Taylor-Stevenson Ranch is an historic 640-acre working ranch located near Reliant Stadium on Almeda Rd. in Houston, TX. The ranch was officially designated in the Congressional Record as a "Texas Century Ranch" which recognizes ownership by the same family for over a century. It was also recognized as the only African-American owned ranch in Texas with the century ranch designation.

The ranch was originally purchased in 1875 by Edward Ruthven Taylor at the persuasion of Ann George, who was one of the family's former slaves charged with overseeing Edward during his illness. The two fell in love and lived openly together as husband and wife, although they never officially married because at that time interracial marriage was a violation of Texas law. They raised six children, all of whom received a college education.
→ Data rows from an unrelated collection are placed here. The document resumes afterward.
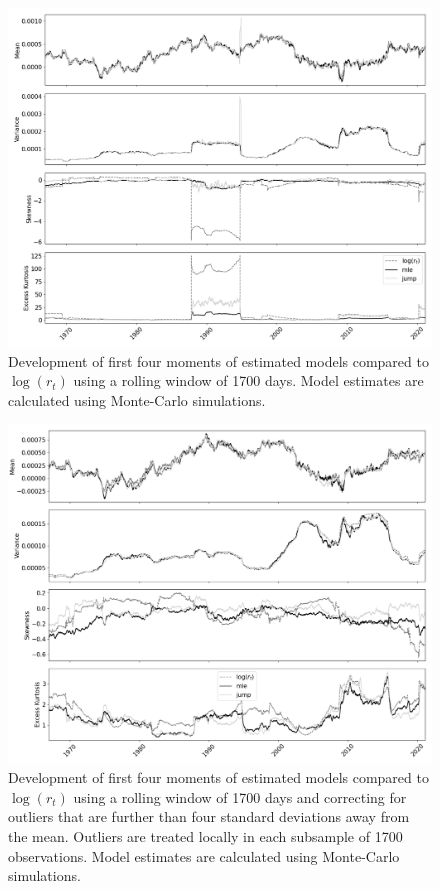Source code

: \begin{figure}[H] 
    \centering
    \includegraphics[width=1.0\textwidth]{analysis/stylized_facts/images/rolling_moments.png}
    \caption{Development of first four moments of estimated models compared to $\log(r_t)$ using a rolling window of 1700 days. Model estimates are calculated using Monte-Carlo simulations.}
    \label{fig:stylized_facts_rolling_moments} 
\end{figure}

\begin{figure}[H] 
    \centering
    \includegraphics[width=1.0\textwidth]{analysis/stylized_facts/images/rolling_moments_outlier_corrected.png}
    \caption{Development of first four moments of estimated models compared to $\log(r_t)$ using a rolling window of 1700 days and correcting for outliers that are further than four standard deviations away from the mean. Outliers are treated locally in each subsample of 1700 observations. Model estimates are calculated using Monte-Carlo simulations.}
    \label{fig:stylized_facts_rolling_moments_outliers} 
\end{figure}


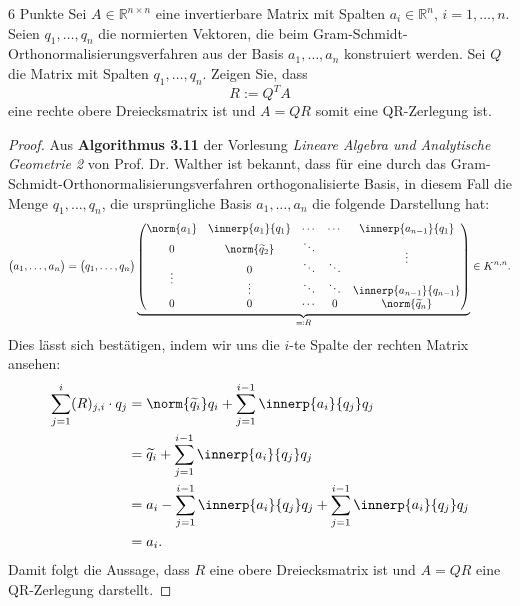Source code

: \documentclass{problemset}
\begin{document}
\begin{problem}{6 Punkte}
Sei \( A \in \mathbb{R}^{n \times n} \) eine invertierbare Matrix mit Spalten
\( a_i \in \mathbb{R}^n, \, i = 1, \ldots, n \). Seien \( q_1, \ldots, q_n \)
die normierten Vektoren, die beim Gram-Schmidt-Orthonormalisierungsverfahren
aus der Basis \( a_1, \ldots, a_n \) konstruiert werden. Sei \( Q \) die Matrix
mit Spalten \( q_1, \ldots, q_n \). Zeigen Sie, dass
\[
    R := Q^T A
\]
eine rechte obere Dreiecksmatrix ist und \( A = QR \) somit eine QR-Zerlegung
  ist.

\begin{proof}
    Aus \textbf{Algorithmus 3.11} der Vorlesung \emph{Lineare Algebra und
        Analytische Geometrie 2} von Prof. Dr. Walther \cite{walther2024} ist
    bekannt, dass für eine durch das Gram-Schmidt-Orthonormalisierungsverfahren
    orthogonalisierte Basis, in diesem Fall die Menge \( q_1, \ldots, q_n \),
    die ursprüngliche Basis \( a_1, \ldots, a_n \) die folgende Darstellung
    hat:
    \begin{equation*}
        \begin{pmatrix} a_1, \ldots, a_n \end{pmatrix}
        = \begin{pmatrix} q_1, \ldots, q_n \end{pmatrix}
        \underbrace{%
            \begin{pmatrix}
                \norm{a_1}              & \innerp{a_1}{q_1}      & \cdots & \cdots & \innerp{a_{n-1}}{q_1}     \\
                0                       & \norm{\widetilde{q}_2} & \ddots &        & \multirow{2}{*}{\vdots}   \\
                \multirow{2}{*}{\vdots} & 0                      & \ddots & \ddots &                           \\
                                        & \vdots                 & \ddots & \ddots & \innerp{a_{n-1}}{q_{n-1}} \\
                0                       & 0                      & \cdots & 0      & \norm{\widetilde{q}_n}
            \end{pmatrix}
        }_{\eqcolon R} \in K^{n,n}.
    \end{equation*}
    Dies lässt sich bestätigen, indem wir uns die $i$-te Spalte der rechten
    Matrix ansehen:
    \begin{align*}
        \sum_{j=1}^i (R)_{j,i} \cdot q_j
         & = \norm{\widetilde{q}_i} q_i + \sum_{j=1}^{i-1} \innerp{a_i}{q_j} q_j                  \\
         & = \widetilde{q}_i + \sum_{j=1}^{i-1} \innerp{a_i}{q_j} q_j                             \\
         & = a_i - \sum_{j=1}^{i-1}\innerp{a_i}{q_j} q_j + \sum_{j=1}^{i-1} \innerp{a_i}{q_j} q_j \\
         & = a_i.
    \end{align*}
    Damit folgt die Aussage, dass \(R\) eine obere Dreiecksmatrix ist und \(A =
    QR\) eine QR-Zerlegung darstellt.
\end{proof}


\end{problem}
\end{document}
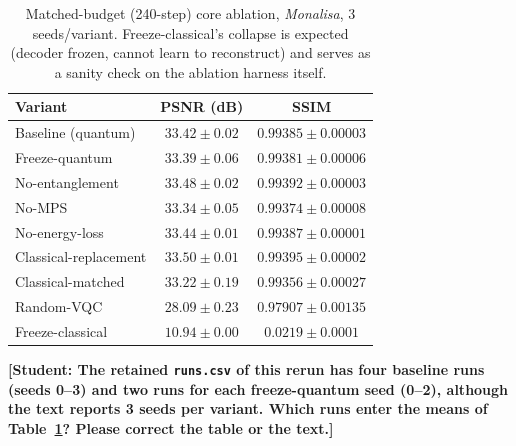 \documentclass[11pt]{article}
\begin{document}
\begin{table}[H]
\centering
\caption{Matched-budget (240-step) core ablation, \textit{Monalisa}, 3 seeds/variant. Freeze-classical's collapse is expected (decoder frozen, cannot learn to reconstruct) and serves as a sanity check on the ablation harness itself.}
\label{tab:core_multiseed_240}
\scriptsize
\begin{tabular}{lcc}
\toprule
Variant & PSNR (dB) & SSIM \\
\midrule
Baseline (quantum) & $33.42\pm0.02$ & $0.99385\pm0.00003$ \\
Freeze-quantum & $33.39\pm0.06$ & $0.99381\pm0.00006$ \\
No-entanglement & $33.48\pm0.02$ & $0.99392\pm0.00003$ \\
No-MPS & $33.34\pm0.05$ & $0.99374\pm0.00008$ \\
No-energy-loss & $33.44\pm0.01$ & $0.99387\pm0.00001$ \\
Classical-replacement & $33.50\pm0.01$ & $0.99395\pm0.00002$ \\
Classical-matched & $33.22\pm0.19$ & $0.99356\pm0.00027$ \\
Random-VQC & $28.09\pm0.23$ & $0.97907\pm0.00135$ \\
Freeze-classical & $10.94\pm0.00$ & $0.0219\pm0.0001$ \\
\bottomrule
\end{tabular}
\end{table}

{\color{red}\textbf{[Student: The retained \texttt{runs.csv} of this rerun has four baseline runs (seeds 0--3) and two runs for each freeze-quantum seed (0--2), although the text reports 3 seeds per variant. Which runs enter the means of Table~\ref{tab:core_multiseed_240}? Please correct the table or the text.]}}
\end{document}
Their granddaughter, Mollie Taylor Stevenson Sr. (1911-2003), a graduate of Fisk University, and her daughter, Mollie Taylor Stevenson Jr., (1946), who attended Texas Southern University, were both inducted into the National Cowgirl Museum and Hall of Fame in 2001, the first living African-American women to receive the honor.

==History==
In 1862, 16-year-old Edward Taylor (1845-1924) joined Waul's Texas Legion, a unit in the Confederate Army that originated in Brenham, TX. Edward was captured during the Battle of Vicksburg, and while being held prisoner, he contracted tuberculosis, or consumption as it was called in the 1800s. After his release from prison and discharge from further service in the army, he returned home to his parents, Aaroline and Edward Wyllys Taylor. Edward's parents had moved from Massachusetts to Texas sometime during the 1840s, and settled in Houston on land that became the site of the Wortham Center. E.W. Taylor was a prominent 19th-century merchant who had served many years as president of the Houston Cotton Exchange Board, and also brokered in slave trade.

Ann George, a 21-year-old black slave who was purchased by Edward Wyllys in 1856, was charged with overseeing young Edward's care. She nurtured him back to good health and over time, the two fell in love. During the Civil War era, interracial marriage in Texas was not only illegal, it was dangerous for interracial couples to live under the same roof. Despite the risks, Edward and Ann were unofficially married, and chose to live openly as husband and wife.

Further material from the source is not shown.